Redonner à la communauté
- Être bénévole lors d’événements : Personne ne comprend mieux les besoins des athlètes que vous
- Participer à l’organisation d’événements : Votre expérience de course est une référence précieuse pour la planification
- Promouvoir le sport de base : Promouvoir la natation, le cyclisme ou la course à pied dans votre communauté
- Soutenir les jeunes athlètes : Parrainer, encadrer ou encourager les jeunes talents prometteurs
Guider la génération suivante
Si vous avez des enfants, l’esprit du triathlon peut être le meilleur enseignement familial. Non pas en les forçant à compétitionner, mais en leur montrant comment vous faites face aux défis, comment vous vous relevez après un échec, comment vous gardez votre élégance dans la douleur.

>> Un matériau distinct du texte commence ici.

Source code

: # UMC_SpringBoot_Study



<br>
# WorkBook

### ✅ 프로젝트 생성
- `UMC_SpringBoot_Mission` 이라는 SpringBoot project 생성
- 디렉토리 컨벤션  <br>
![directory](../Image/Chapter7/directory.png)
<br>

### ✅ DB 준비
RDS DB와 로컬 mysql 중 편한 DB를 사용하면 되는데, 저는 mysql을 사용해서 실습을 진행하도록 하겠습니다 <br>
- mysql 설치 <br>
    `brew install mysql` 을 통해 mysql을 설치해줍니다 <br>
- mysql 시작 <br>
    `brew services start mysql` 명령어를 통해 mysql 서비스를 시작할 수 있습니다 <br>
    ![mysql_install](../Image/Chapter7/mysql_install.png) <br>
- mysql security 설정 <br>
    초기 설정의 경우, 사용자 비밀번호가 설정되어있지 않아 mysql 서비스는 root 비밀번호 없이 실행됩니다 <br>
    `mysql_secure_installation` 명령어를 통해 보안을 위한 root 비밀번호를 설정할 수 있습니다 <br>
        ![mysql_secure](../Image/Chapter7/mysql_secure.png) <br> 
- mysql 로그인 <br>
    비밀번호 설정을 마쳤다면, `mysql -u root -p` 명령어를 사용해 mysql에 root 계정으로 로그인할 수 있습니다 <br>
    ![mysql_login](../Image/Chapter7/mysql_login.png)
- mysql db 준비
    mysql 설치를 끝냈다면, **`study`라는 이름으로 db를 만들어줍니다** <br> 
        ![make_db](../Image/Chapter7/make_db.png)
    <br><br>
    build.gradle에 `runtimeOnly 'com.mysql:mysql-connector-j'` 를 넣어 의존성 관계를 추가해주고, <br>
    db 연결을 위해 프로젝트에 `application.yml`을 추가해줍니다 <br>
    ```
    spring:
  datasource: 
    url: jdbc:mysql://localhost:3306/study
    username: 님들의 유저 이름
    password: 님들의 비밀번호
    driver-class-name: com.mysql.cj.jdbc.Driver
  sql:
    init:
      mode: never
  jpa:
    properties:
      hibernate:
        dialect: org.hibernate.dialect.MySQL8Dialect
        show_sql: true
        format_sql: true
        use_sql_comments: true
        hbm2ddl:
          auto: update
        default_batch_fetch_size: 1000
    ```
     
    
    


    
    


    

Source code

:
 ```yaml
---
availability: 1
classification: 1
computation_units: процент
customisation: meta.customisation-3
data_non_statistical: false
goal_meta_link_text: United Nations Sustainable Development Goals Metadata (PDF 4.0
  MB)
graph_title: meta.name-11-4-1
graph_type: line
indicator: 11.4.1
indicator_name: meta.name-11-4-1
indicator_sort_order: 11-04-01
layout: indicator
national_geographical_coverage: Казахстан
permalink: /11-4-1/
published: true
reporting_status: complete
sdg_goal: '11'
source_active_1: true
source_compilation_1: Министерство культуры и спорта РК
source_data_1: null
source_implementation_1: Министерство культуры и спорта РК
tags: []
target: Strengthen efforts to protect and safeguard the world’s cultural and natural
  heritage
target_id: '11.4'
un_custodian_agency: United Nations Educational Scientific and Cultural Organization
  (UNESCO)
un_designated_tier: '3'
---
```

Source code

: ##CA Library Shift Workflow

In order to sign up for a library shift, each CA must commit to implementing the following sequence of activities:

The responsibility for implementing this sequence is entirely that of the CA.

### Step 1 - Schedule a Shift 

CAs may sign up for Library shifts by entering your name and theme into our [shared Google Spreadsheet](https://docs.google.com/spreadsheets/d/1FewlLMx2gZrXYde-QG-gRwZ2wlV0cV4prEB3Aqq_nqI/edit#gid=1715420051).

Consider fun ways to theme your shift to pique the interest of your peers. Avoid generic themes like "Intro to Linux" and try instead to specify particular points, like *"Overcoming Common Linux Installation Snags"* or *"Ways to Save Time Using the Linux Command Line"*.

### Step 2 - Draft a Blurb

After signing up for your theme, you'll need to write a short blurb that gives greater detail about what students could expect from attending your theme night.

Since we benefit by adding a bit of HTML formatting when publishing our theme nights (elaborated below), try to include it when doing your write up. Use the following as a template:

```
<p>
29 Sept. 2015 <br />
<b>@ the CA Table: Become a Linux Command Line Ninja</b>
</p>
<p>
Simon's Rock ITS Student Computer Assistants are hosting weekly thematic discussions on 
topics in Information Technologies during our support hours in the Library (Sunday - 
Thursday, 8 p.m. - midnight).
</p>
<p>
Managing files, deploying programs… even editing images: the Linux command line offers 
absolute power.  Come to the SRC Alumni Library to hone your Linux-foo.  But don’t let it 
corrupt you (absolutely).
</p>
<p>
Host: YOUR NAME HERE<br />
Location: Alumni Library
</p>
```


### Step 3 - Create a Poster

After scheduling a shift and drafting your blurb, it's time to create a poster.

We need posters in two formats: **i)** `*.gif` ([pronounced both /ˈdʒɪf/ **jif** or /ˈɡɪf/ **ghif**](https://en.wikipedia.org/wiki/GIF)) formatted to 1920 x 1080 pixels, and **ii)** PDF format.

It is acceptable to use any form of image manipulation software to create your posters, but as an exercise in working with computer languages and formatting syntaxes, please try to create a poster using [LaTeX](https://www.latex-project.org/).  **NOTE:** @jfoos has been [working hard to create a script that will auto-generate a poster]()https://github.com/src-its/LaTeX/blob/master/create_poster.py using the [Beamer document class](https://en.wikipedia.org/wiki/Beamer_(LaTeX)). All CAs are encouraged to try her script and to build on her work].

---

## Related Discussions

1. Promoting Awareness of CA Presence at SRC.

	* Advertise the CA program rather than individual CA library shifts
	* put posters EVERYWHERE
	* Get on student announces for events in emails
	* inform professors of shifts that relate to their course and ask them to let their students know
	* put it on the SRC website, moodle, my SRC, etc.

De nombreux enfants de triathlètes ont eux aussi emprunté le chemin du sport — pas nécessairement le triathlon, mais ils ont hérité de la passion de leurs parents pour le sport et de cette attitude de « ne jamais abandonner ».
Triathlète pour toujours
Au Japon, il existe une figure légendaire nommée Hiromu Inada. Il a commencé le triathlon à 70 ans et a terminé son premier Ironman à 85 ans — devenant ainsi le finisher d’Ironman le plus âgé de l’époque. À 88 ans, il se tenait toujours sur la ligne de départ de Kona.
Quand un journaliste lui a demandé : « Quand comptez-vous prendre votre retraite ? » Il a répondu en souriant : « Le jour où je ne pourrai plus nager, plus pédaler, plus courir. Mais aujourd’hui n’est pas ce jour. »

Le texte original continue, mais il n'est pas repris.